In Part 1, we covered the need for good communications planning, in Part 2, a little bit about how to go about it and in Part 3, some thoughts about the day of your meeting.

You have developed your narrative and from it derived the individual components of the presentation on need, safety, efficacy and any other considerations.  You have looked at the warts – and asked the hard questions about the data and issues that relate to the risk/balance ratio – like the number needed to treat and the possible safety issues, the potential for a REMS program, how special populations might be affected, how the trials were conducted and recruited, the makeup of the clinical trials, etc.

Now you have chosen your presentation team.  It may be a combination of internal and external team members.  External consultants can be very useful and credible, particularly if they have a background associated with the drug approval process or connection with a major medical society related to the treatment area.  You establish “leads” for responses in key areas, with back up experts to be called upon for highly specific information.

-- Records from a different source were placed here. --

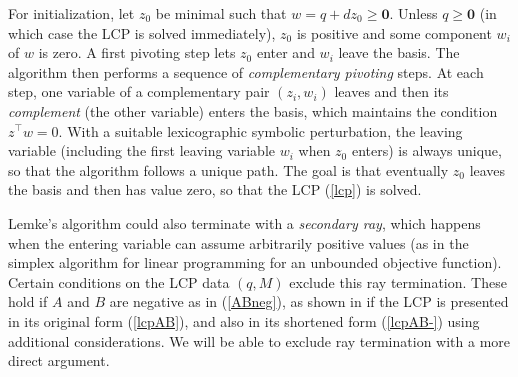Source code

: \documentclass[a4paper,12pt]{article}  %
\newtheorem{theorem}{Theorem}
\theoremstyle{definition}
\def\proof{\noindent{\em Proof.\enspace}}
\def\endproof{\hfill\strut\nobreak\hfill\tombstone\par\medbreak}
\def\tombstone{\hbox{\lower.4pt\vbox{\hrule\hbox{\vrule
  \kern7.6pt\vrule height7.6pt}\hrule}\kern.5pt}}
\newcommand{\T}{^{\top}}
\newcommand{\0}{{\mathbf0}}
\newcommand{\1}{{\mathbf1}}
\begin{document}
For initialization, let $z_0$ be minimal such that $w=q+dz_0\ge\0$.
Unless $q\ge\0$ (in which case the LCP is solved
immediately), $z_0$ is positive and some component $w_i$ of
$w$ is zero.
A first pivoting step lets $z_0$ enter and $w_i$ leave the
basis.
The algorithm then performs a sequence of
\textit{complementary pivoting} steps.
At each step, one variable of a complementary pair $(z_i,w_i)$
leaves and then its \textit{complement} (the other variable)
enters the basis, which maintains the condition $z\T w=0$.
With a suitable lexicographic symbolic perturbation, the
leaving variable (including the first leaving variable $w_i$
when $z_0$ enters) is always unique, so that the algorithm
follows a unique path.
The goal is that eventually $z_0$ leaves the basis and then
has value zero, so that the LCP (\ref{lcp}) is solved.

Lemke's algorithm could also terminate with a
\textit{secondary ray}, which happens when the entering
variable can assume arbitrarily positive values (as in the
simplex algorithm for linear programming for an unbounded
objective function).
Certain conditions on the LCP data $(q,M)$ exclude this ray
termination.
These hold if $A$ and $B$ are negative as in (\ref{ABneg}),
as shown in \citet[theorem 4.1]{KMvS96} if the LCP is
presented in its original form (\ref{lcpAB}), and also in
its shortened form (\ref{lcpAB-}) using additional
considerations.
We will be able to exclude ray termination with a more
direct argument.

% 
% 
\end{document}

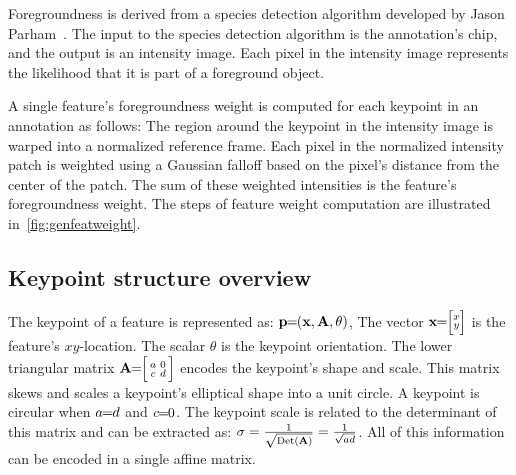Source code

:         Foregroundness is derived from a species detection algorithm developed by Jason
        Parham~\cite{parham_photographic_2015}. The input to the species detection algorithm is the annotation's
        chip, and the output is an intensity image. Each pixel in the intensity image represents the likelihood
        that it is part of a foreground object.

        A single feature's foregroundness weight is computed for each keypoint in an annotation as follows: The
        region around the keypoint in the intensity image is warped into a normalized reference frame. Each pixel
        in the normalized intensity patch is weighted using a Gaussian falloff based on the pixel's distance from
        the center of the patch. The sum of these weighted intensities is the feature's foregroundness weight. The
        steps of feature weight computation are illustrated in~\cref{fig:genfeatweight}.

        \SceneryMatch{}

        \genfeatweight{}

    \subsection{Keypoint structure overview}\label{sec:kpstructure}
        The keypoint of a feature is represented as: $\mathbf{p}\mkern-6mu=\mkern-6mu(\mathbf{x}, \mathbf{A}, \theta)$, %
        The vector $\mathbf{x}\mkern-6mu=\mkern-6mu \Bigl[\negthinspace \begin{smallmatrix}  x\\ y \end{smallmatrix} \negthinspace \Bigr] $ is the feature's $xy$-location. The scalar $\theta$ is the keypoint
        orientation. The lower triangular matrix $\mathbf{A}\mkern-6mu=\mkern-6mu \Bigl[ \begin{smallmatrix} a & 0\\c & d \end{smallmatrix} \Bigr] $ encodes the keypoint's shape and scale.
        This matrix skews and scales a keypoint's elliptical shape into a unit circle. A keypoint is circular when
        $a\mkern-6mu=\mkern-6mu{}d$ and $c\mkern-6mu=\mkern-6mu0$.
        The keypoint scale is related to the determinant of this matrix and can be extracted as: %
        $\sigma = \frac{1}{\sqrt{\mathbin{\textrm{Det}}\left(\mathbf{A}\right)}} = \frac{1}{\sqrt{ad}}$. All of this information can be encoded in
        a single affine matrix.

The presentation team needs training not only in presentation technique, but in question response.  Speakers particularly need to be taught flagging and headlining as it related to providing the answer in a meaningful way; and need to be practiced and rehearsed on a range of questions.  In fact, the presentation team should be prepared not only with mock panels made up of outside experts to simulate the day of experience, but drilled frequently on the range of potential questions they will face.  And conduct as many mock panels as are necessary.

In addition, a sponsor must identify those people who will be responsible for speaking with the media and they must be media trained – not the same as presentation training. Which brings us to an important point.

The AdComm meeting is not just a scientific meeting about the approval of a compound – it is also where the baton gets handed off from the regulatory side of an organization to the marketing side.  The AdComm meeting is where the branding of the product draws its first breath – it is the public unveiling of the drug – warts and all, and therefore it is important that there be a coordination of communication between regulatory and marketing at this time.

A good deal of sponsor thought goes into the Open Public Comment (OPC) period of a meeting when third parties and patients can state a point of view.  Should a sponsor encourage third parties to participate?  Support and connections of sponsors for third parties need to be disclosed at the time.  Such connections have an impact.  Purely organic commentary is perhaps the most desirable.  However, in any case, OPC should be considered carefully.  No panel is interested in being condescended to or patronized during this part of the meeting.  The most useful kind of OPC participation occurs when those offering commentary are shedding real light on an issue – particularly the human face to the condition.  If the condition is one commonly understood by everyone, that is probably not necessary.  If, on the other hand, it is a condition that needs a human face, it can be quite useful.  I have seen good examples of this and bad.  Each must be assessed on a case by case basis.

Finally, from a media point of view, it is a good idea to understand the media environment for your day.  Are there other FDA AdComms meeting that day – unusual, but not unheard of – that could overshadow or blunt your coverage?  Are there hearings on the Hill that could do the same?  Look at the social media commentary from the last meeting in this space and develop your own social media listening approach to the meeting.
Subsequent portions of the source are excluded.